Records drawn from a dataset:
========================================
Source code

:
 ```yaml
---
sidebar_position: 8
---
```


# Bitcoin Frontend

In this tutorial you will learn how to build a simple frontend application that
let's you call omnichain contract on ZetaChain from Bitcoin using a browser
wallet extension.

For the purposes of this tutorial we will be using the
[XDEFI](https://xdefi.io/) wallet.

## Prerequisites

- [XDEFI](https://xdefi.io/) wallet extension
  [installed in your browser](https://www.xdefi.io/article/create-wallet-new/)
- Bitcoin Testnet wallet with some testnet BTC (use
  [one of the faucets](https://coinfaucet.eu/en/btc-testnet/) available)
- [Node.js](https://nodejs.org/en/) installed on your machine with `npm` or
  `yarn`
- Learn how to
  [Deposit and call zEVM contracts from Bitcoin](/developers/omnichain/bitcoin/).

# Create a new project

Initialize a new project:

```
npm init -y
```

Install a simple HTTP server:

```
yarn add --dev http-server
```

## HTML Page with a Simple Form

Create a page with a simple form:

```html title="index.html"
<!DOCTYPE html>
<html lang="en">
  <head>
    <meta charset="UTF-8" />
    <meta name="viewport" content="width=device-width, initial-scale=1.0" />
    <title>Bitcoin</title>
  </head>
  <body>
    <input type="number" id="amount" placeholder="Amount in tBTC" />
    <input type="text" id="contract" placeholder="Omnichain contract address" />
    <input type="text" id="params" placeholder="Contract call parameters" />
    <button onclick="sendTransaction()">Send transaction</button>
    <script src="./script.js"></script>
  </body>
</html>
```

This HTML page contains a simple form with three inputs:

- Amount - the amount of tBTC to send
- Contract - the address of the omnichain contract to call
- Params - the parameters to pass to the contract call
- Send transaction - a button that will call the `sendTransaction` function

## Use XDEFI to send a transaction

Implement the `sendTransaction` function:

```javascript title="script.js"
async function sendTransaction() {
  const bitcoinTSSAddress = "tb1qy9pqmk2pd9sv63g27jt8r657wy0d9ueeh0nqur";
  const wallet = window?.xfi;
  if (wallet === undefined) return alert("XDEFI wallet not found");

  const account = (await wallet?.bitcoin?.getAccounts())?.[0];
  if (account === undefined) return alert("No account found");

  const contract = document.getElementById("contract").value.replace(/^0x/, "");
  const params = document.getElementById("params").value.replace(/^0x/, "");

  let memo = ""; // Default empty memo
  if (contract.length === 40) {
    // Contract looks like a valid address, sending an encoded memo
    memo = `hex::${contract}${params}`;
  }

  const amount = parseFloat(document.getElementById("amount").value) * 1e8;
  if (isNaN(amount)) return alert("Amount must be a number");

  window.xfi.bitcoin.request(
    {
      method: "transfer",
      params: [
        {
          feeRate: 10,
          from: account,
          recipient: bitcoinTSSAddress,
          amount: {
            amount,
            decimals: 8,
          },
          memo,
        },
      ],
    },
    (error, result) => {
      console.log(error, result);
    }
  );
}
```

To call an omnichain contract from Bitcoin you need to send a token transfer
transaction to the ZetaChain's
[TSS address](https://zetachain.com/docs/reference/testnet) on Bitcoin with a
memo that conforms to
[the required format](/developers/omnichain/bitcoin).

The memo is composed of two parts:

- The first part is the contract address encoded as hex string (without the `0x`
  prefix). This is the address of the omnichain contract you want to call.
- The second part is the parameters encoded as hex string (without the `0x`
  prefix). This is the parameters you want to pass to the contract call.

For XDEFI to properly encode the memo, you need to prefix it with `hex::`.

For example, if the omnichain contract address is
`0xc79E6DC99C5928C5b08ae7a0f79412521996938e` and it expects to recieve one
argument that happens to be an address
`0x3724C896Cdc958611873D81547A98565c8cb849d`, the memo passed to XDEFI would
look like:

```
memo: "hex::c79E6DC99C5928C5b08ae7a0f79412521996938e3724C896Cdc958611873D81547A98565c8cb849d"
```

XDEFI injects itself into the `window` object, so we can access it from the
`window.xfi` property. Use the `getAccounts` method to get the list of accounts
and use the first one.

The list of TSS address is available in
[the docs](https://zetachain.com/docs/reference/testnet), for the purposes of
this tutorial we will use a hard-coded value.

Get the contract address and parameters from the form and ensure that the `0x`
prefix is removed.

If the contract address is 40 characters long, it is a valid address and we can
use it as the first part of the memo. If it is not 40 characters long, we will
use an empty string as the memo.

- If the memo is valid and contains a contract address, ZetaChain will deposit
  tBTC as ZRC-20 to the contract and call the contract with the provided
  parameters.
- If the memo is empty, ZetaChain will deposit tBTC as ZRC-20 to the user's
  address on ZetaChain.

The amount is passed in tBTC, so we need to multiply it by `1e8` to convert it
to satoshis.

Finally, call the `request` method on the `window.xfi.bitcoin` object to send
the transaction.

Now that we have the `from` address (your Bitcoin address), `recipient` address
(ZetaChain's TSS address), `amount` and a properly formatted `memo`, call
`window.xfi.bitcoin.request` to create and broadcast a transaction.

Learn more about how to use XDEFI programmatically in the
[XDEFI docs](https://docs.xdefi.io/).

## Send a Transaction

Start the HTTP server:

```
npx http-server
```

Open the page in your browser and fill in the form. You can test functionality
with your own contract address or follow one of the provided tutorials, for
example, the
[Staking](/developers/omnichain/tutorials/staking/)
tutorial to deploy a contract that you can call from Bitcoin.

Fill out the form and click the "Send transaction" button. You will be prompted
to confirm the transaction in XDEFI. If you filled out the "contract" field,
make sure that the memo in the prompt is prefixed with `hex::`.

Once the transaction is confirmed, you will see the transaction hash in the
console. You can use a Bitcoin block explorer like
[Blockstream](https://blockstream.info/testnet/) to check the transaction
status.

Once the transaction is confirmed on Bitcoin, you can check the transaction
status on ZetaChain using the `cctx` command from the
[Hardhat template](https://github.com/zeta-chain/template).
========================================
■ **What is being asked**
All lines from the start of the entries through the line where "For the purposes of this" sits should be duplicated exactly, with nothing else in the output.

■ **Solution for this exercise**
Source code

:
 ```yaml
---
sidebar_position: 8
---
```


# Bitcoin Frontend

In this tutorial you will learn how to build a simple frontend application that
let's you call omnichain contract on ZetaChain from Bitcoin using a browser
wallet extension.

For the purposes of this tutorial we will be using the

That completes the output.